Yet the exit poll result falls at the 54.2 percent mark. This
is well outside the area where all the probability is located.
In fact there is virtually no chance that such a survey would
produce a result higher than around 51.9 percent. And this is
just one state. All told, 26 states had similar anomalous results.
The odds are astronomical that the exit poll results could have
been so far off in the same direction in so many states.
We reiterate that this does not prove that the official vote
count was fraudulent. What it does say is that the discrepancy
between the official count and the exit polls can't be just a
statistical fluke, but commands some kind of systematic explanation:
Either the exit poll was deeply flawed or else the vote count
was corrupted.
How do we measure the discrepancy?
This is the most technical part of the analysis, and it is
explained at some length in our book. The Edison/Mitofsky report
includes a particularly useful statistic, what the pollsters
called "Within Precinct Error" and what we called "Within
Precinct Disparity," as "error" implies "mistake"
rather than "difference." In order to understand the
discrepancy between the exit poll results and the official count,
the best measure is the rendering of the discrepancy within the
precinct itself.
In the book, we compare 1) the exit poll results by state
for Bush and Kerry, 2) each state's official vote tally for Bush
and Kerry, and 3) their differential. For example, in Nevada,
the official count for Bush is 50.5 percent. The official count
for Kerry is 47.9 percent. The difference between the two, the
official margin of victory for Bush, is 2.6 percent of the vote.
In Nevada, the exit poll result calculated for Bush was 45.4
percent.

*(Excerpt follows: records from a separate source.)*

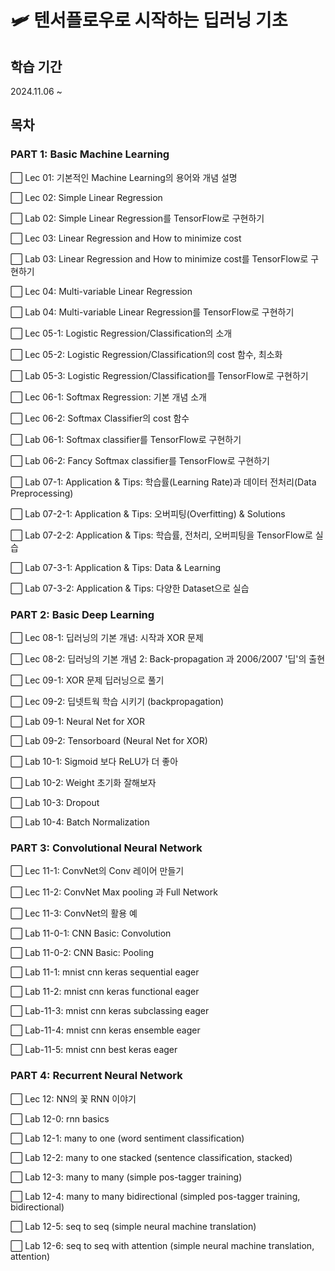 # 🛩 텐서플로우로 시작하는 딥러닝 기초

## 학습 기간
2024.11.06 ~

## 목차
### PART 1: Basic Machine Learning
⬜ Lec 01: 기본적인 Machine Learning의 용어와 개념 설명

⬜ Lec 02: Simple Linear Regression

⬜ Lab 02: Simple Linear Regression를 TensorFlow로 구현하기

⬜ Lec 03: Linear Regression and How to minimize cost

⬜ Lab 03: Linear Regression and How to minimize cost를 TensorFlow로 구현하기

⬜ Lec 04: Multi-variable Linear Regression

⬜ Lab 04: Multi-variable Linear Regression를 TensorFlow로 구현하기

⬜ Lec 05-1: Logistic Regression/Classification의 소개

⬜ Lec 05-2: Logistic Regression/Classification의 cost 함수, 최소화

⬜ Lab 05-3: Logistic Regression/Classification를 TensorFlow로 구현하기

⬜ Lec 06-1: Softmax Regression: 기본 개념 소개

⬜ Lec 06-2: Softmax Classifier의 cost 함수

⬜ Lab 06-1: Softmax classifier를 TensorFlow로 구현하기

⬜ Lab 06-2: Fancy Softmax classifier를 TensorFlow로 구현하기

⬜ Lab 07-1: Application & Tips: 학습률(Learning Rate)과 데이터 전처리(Data Preprocessing)

⬜ Lab 07-2-1: Application & Tips: 오버피팅(Overfitting) & Solutions

⬜ Lab 07-2-2: Application & Tips: 학습률, 전처리, 오버피팅을 TensorFlow로 실습

⬜ Lab 07-3-1: Application & Tips: Data & Learning

⬜ Lab 07-3-2: Application & Tips: 다양한 Dataset으로 실습

### PART 2: Basic Deep Learning
⬜ Lec 08-1: 딥러닝의 기본 개념: 시작과 XOR 문제

⬜ Lec 08-2: 딥러닝의 기본 개념 2: Back-propagation 과 2006/2007 '딥'의 출현

⬜ Lec 09-1: XOR 문제 딥러닝으로 풀기

⬜ Lec 09-2: 딥넷트웍 학습 시키기 (backpropagation)

⬜ Lab 09-1: Neural Net for XOR

⬜ Lab 09-2: Tensorboard (Neural Net for XOR)

⬜ Lab 10-1: Sigmoid 보다 ReLU가 더 좋아

⬜ Lab 10-2: Weight 초기화 잘해보자

⬜ Lab 10-3: Dropout

⬜ Lab 10-4: Batch Normalization

### PART 3: Convolutional Neural Network
⬜ Lec 11-1: ConvNet의 Conv 레이어 만들기

⬜ Lec 11-2: ConvNet Max pooling 과 Full Network

⬜ Lec 11-3: ConvNet의 활용 예

⬜ Lab 11-0-1: CNN Basic: Convolution

⬜ Lab 11-0-2: CNN Basic: Pooling

⬜ Lab 11-1: mnist cnn keras sequential eager

⬜ Lab 11-2: mnist cnn keras functional eager

⬜ Lab-11-3: mnist cnn keras subclassing eager

⬜ Lab-11-4: mnist cnn keras ensemble eager

⬜ Lab-11-5: mnist cnn best keras eager

### PART 4: Recurrent Neural Network
⬜ Lec 12: NN의 꽃 RNN 이야기

⬜ Lab 12-0: rnn basics

⬜ Lab 12-1: many to one (word sentiment classification)

⬜ Lab 12-2: many to one stacked (sentence classification, stacked)

⬜ Lab 12-3: many to many (simple pos-tagger training)

⬜ Lab 12-4: many to many bidirectional (simpled pos-tagger training, bidirectional)

⬜ Lab 12-5: seq to seq (simple neural machine translation)

⬜ Lab 12-6: seq to seq with attention (simple neural machine translation, attention)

The exit poll result calculated for Kerry was 52.9 percent.
The difference in these exit poll results is a 7.5 percent margin
of victory for Kerry. The Nevada differential -- the shift between
the official count result, a 2.6 percentage point win for Bush,
and the exit poll result, a 7.5 percentage point win for Kerry,
was a huge 10.1 percentage points, as reported by the pollsters.
Because it is based on the precinct-level exit poll results,
we call this the "Within Precinct Disparity." This
is the difference between how people said they voted as they
walked out of the voting booth, and the way those votes were
officially recorded.
In New Mexico, there was a 7.8 percentage point disparity;
and in Ohio, 10.9 percentage point disparity. Given respective
official victory margins of 2.6, 0.8, and 2.1 percentage points
in these states, we can say with a very high degree of certainty
that exit poll results indicate a Kerry victory. Had Kerry won
these states (or even just Ohio), he would have won the presidency.
Have the exit pollsters provided a "clear and convincing
explanation" for the exit poll discrepancy?
No, they have not. Manjoo relies on a "hypothetical completion
rate of 50 percent for Bush voters and 56 percent for Kerry voters"
mentioned in the Edison/Mitofsky report to "explain"
the discrepancy. Unfortunately, what I said to Kennedy is absolutely
true: "The data presented to support the claim not only
fails to substantiate it, but actually contradicts it."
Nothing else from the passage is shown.